AUTHOR
ABSTRACT
Globalization as a process has intensified to the point where a new social, political, and economic condition has taken hold in the global arena. Recently this condition has been termed “globality” — a term denoting a networked world characterized by speed, mobility, risk, insecurity, and flexibility. Mandeville’s famous fable of the bees and Adam Smith’s response hold renewed interest for anyone questioning the morals of globality. As advances in ICT inaugurate an era in which economics might take precedence over politics, can we be sure that self-interest promotes the greater good by way of providing opportunity? There has been a rapid rise of enormous multinational corporations seeking investment opportunities countered by increasingly ineffective NGOs aiming to temper the breakneck speed of capital and the inequities left behind in its wake. Those countries eager to be included in the network society welcome these large, corporate transnational actors, but remain vulnerable both politically and culturally. Even the G8 countries are at risk as the meaning of the words democracy, sovereignty, nation, and agency devolve. The world citizen, as an actor in this new sphere where nothing is certain, is set loose from national moorings and is left wondering whom to trust, and in whose name to act. It is occasionally remarked in these times that no one ever died with the words “free market” on their lips. Actors in this new era of globality may not always act according to economic models of rational self-interest. Franics Fukuyama has shown that trust and ethical habits vary according to cultural and societal narratives, and as Jean-Pierre Dupuy puts it: in leaving behind the political, economics signs its own death warrant.
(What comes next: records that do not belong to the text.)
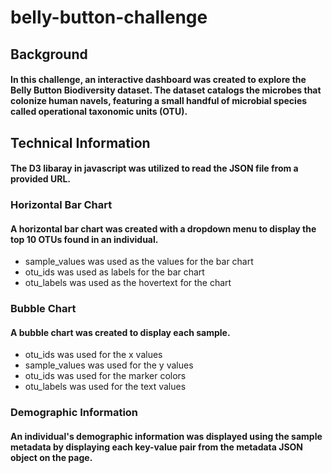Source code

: # belly-button-challenge
## Background
#### In this challenge, an interactive dashboard was created to explore the Belly Button Biodiversity dataset. The dataset catalogs the microbes that colonize human navels, featuring a small handful of microbial species called operational taxonomic units (OTU). 

## Technical Information
#### The D3 libaray in javascript was utilized to read the JSON file from a provided URL. 
### Horizontal Bar Chart
#### A horizontal bar chart was created with a dropdown menu to display the top 10 OTUs found in an individual. 
- sample_values was used as the values for the bar chart
- otu_ids was used as labels for the bar chart
- otu_labels was used as the hovertext for the chart
### Bubble Chart
#### A bubble chart was created to display each sample.
- otu_ids was used for the x values
- sample_values was used for the y values
- otu_ids was used for the marker colors
- otu_labels was used for the text values
### Demographic Information
#### An individual's demographic information was displayed using the sample metadata by displaying each key-value pair from the metadata JSON object on the page.
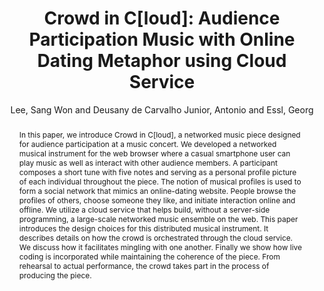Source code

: --- 
title: "Crowd in C[loud]: Audience Participation Music with Online Dating Metaphor using Cloud Service" 
abstract: "In this paper, we introduce Crowd in C[loud], a networked music piece designed for audience participation at a music concert. We developed a networked musical instrument for the web browser where a casual smartphone user can play music as well as interact with other audience members. A participant composes a short tune with five notes and serving as a personal profile picture of each individual throughout the piece. The notion of musical profiles is used to form a social network that mimics an online-dating website. People browse the profiles of others, choose someone they like, and initiate interaction online and offline. We utilize a cloud service that helps build, without a server-side programming, a large-scale networked music ensemble on the web. This paper introduces the design choices for this distributed musical instrument. It describes details on how the crowd is orchestrated through the cloud service. We discuss how it facilitates mingling with one another. Finally we show how live coding is incorporated while maintaining the coherence of the piece. From rehearsal to actual performance, the crowd takes part in the process of producing the piece." 
address: "Atlanta, Georgia" 
author: "Lee, Sang Won and Deusany de Carvalho Junior, Antonio and Essl, Georg"
webAuthor: "Sang Won Lee, Antonio Deusany de Carvalho Junior, Georg Essl" 
booktitle: "Proceedings of the International Web Audio Conference" 
editor: "Freeman, Jason and Lerch, Alexander and Paradis, Matthew" 
month: "Proceedings of the International Web Audio Conference"
pages: "" 
publisher: "Georgia Tech" 
series: "WAC '16"
track: "Paper"  
year: "2016" 
id: "2016_65" 
tags: year2016
media: https://smartech.gatech.edu/bitstream/handle/1853/54594/audience_videostream.html?sequence=8&isAllowed=y 
pdflink: /_data/papers/pdf/2016/2016_65.pdf
ISSN: 2663-5844
---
In this paper, I am concerned then with this increasingly jeopardized sphere of the political as a sphere where the social and ethical values of accountability, trust, and solidarity occasion its existence. With the decline of the absolute sovereignty of the nation-state, this sphere of ethical and political agency must expand globally and that is indeed the challenge ). The engine driving the process and sustaining this condition is the rapid and constant innovation in communications technologies. It is becoming increasingly apparent, however, that increased connectivity does not necessarily translate into global solidarity. In fact, the two forces of connectivity and solidarity seem to be growing in inverse proportion to one another. Habermas has noted this recently by saying: “Whereas the growth of systems and networks multiplies possible contacts and exchanges of information, it does not lead per se to the expansion of an intersubjectively shared world and to the discursive interweaving of conceptions of relevance, themes, and contributions from which political public spheres arise.” He joins many philosophers who are looking away from Hobbes and again to Kant for some brand of cosmopolitanism suitable for today’s networked society. In response to the attractive moral and political model of cosmopolitanism, this paper offers an overview of some of the conceptual limitations to that model arising from computer-mediated, interest-based social interaction. In particular, I discuss James Bohman’s definition of the global and cosmopolitan spheres and how computer-mediated communication might impact the development of those spheres. Additionally, I question the commitment to purely rational models of social cooperation when theorizing a computer-mediated global public sphere, exploring recent alternatives. And finally, I discuss a few of the political and epistemic constraints on participation in the computer-mediated public sphere that threaten the cosmopolitan ideal.